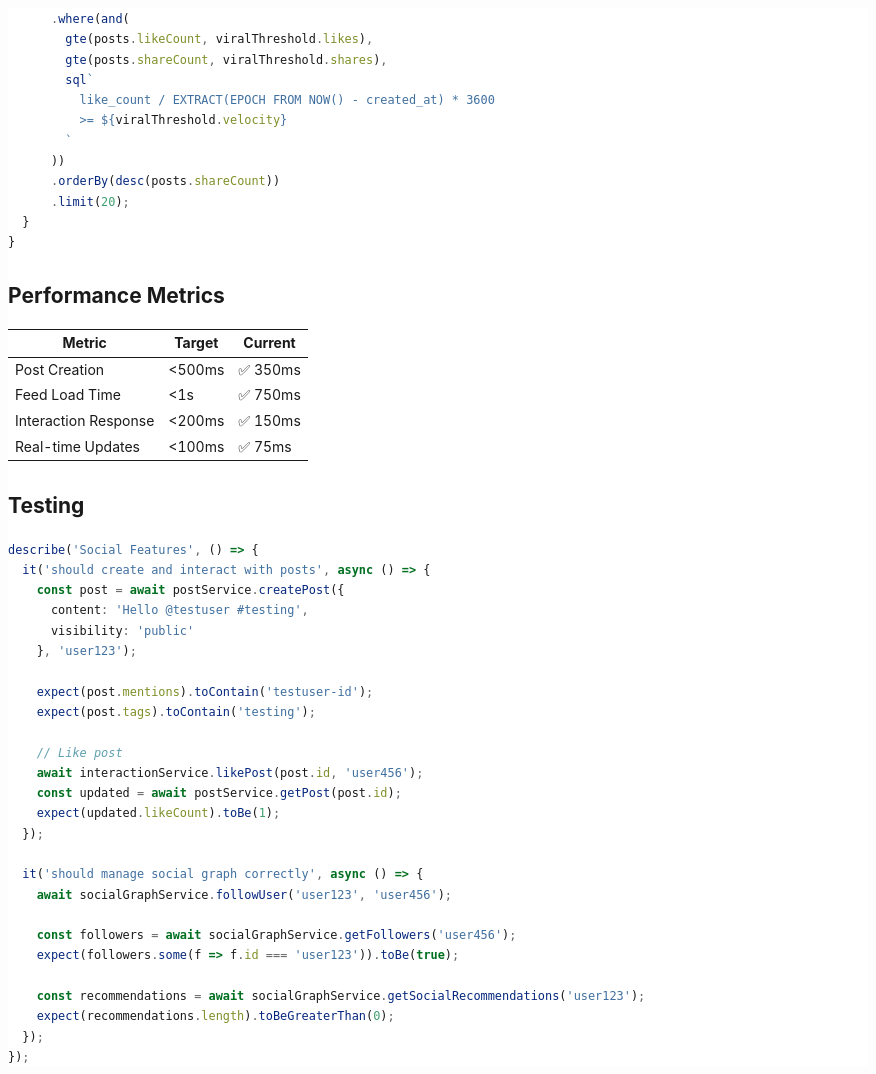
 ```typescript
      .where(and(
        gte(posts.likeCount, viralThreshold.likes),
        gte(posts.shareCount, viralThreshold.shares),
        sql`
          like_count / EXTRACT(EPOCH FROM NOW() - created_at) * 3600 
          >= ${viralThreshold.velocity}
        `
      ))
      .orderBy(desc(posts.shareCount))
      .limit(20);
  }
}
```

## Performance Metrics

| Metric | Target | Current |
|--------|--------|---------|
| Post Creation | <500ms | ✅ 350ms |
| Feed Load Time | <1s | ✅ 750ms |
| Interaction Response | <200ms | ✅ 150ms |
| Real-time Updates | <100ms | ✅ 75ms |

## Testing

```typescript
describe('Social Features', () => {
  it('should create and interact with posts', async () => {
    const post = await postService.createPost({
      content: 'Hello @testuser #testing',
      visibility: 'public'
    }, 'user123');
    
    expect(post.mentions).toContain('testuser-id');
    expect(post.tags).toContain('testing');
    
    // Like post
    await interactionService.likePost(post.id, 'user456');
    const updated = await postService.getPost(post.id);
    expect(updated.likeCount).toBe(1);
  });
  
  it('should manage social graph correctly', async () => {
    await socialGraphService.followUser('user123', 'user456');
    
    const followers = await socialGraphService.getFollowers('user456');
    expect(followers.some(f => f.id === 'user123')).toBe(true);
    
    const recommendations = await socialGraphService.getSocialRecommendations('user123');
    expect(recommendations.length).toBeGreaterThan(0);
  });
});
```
...
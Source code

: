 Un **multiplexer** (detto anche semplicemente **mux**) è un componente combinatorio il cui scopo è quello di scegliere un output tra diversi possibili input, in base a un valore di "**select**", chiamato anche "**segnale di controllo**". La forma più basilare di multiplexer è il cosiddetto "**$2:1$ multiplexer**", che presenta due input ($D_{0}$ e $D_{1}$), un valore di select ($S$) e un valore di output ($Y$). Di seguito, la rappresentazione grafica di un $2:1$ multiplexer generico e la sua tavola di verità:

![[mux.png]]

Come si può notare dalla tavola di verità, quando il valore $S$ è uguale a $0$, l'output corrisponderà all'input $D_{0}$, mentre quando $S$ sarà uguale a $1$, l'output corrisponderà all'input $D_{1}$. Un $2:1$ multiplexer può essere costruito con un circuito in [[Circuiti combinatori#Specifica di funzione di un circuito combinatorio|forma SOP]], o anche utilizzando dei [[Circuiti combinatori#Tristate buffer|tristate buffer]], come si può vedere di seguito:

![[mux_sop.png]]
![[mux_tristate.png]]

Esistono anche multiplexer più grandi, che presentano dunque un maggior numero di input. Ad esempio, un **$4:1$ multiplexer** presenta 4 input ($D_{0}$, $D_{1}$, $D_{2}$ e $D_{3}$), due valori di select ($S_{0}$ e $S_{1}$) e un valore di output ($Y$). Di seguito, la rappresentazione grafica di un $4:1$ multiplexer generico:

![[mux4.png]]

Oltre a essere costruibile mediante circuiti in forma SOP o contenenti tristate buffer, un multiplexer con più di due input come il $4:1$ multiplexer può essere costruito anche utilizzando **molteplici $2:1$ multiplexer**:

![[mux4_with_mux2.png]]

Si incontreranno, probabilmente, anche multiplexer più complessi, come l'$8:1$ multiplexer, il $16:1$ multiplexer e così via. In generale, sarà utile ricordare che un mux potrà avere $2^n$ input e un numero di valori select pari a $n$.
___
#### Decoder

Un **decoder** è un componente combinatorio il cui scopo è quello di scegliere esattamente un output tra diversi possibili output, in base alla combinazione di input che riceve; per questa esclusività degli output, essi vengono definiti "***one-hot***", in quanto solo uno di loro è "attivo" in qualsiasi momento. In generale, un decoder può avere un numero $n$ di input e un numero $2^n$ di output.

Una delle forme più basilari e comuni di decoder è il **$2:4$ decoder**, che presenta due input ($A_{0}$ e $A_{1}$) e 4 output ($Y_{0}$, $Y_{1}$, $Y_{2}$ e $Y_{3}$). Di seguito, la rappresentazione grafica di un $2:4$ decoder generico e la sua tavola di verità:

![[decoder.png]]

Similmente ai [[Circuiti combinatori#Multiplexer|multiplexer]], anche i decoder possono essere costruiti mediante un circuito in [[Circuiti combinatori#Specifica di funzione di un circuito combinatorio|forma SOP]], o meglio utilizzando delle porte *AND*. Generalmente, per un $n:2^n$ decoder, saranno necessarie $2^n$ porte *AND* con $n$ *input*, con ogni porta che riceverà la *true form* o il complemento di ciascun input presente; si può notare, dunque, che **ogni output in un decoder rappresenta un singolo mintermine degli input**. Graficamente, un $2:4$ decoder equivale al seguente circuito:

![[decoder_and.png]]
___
* * *
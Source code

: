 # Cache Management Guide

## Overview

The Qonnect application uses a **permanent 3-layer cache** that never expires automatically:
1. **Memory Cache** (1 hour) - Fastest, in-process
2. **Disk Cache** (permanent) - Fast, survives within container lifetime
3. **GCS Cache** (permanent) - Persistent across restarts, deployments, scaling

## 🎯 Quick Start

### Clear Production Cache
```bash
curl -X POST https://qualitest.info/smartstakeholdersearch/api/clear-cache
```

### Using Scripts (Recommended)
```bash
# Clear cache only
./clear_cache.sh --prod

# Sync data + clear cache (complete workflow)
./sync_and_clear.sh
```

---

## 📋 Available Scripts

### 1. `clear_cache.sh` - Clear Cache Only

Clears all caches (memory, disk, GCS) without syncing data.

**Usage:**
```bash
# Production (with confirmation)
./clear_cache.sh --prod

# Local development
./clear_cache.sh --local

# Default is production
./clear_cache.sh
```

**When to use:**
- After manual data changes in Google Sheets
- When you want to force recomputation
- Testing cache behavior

■ INSTRUCTIONS FOR THE TASK ■
Each line above with the word "When" needs to be copied.

■ EXERCISE RESULT ■
**When to use:**
- When you want to force recomputation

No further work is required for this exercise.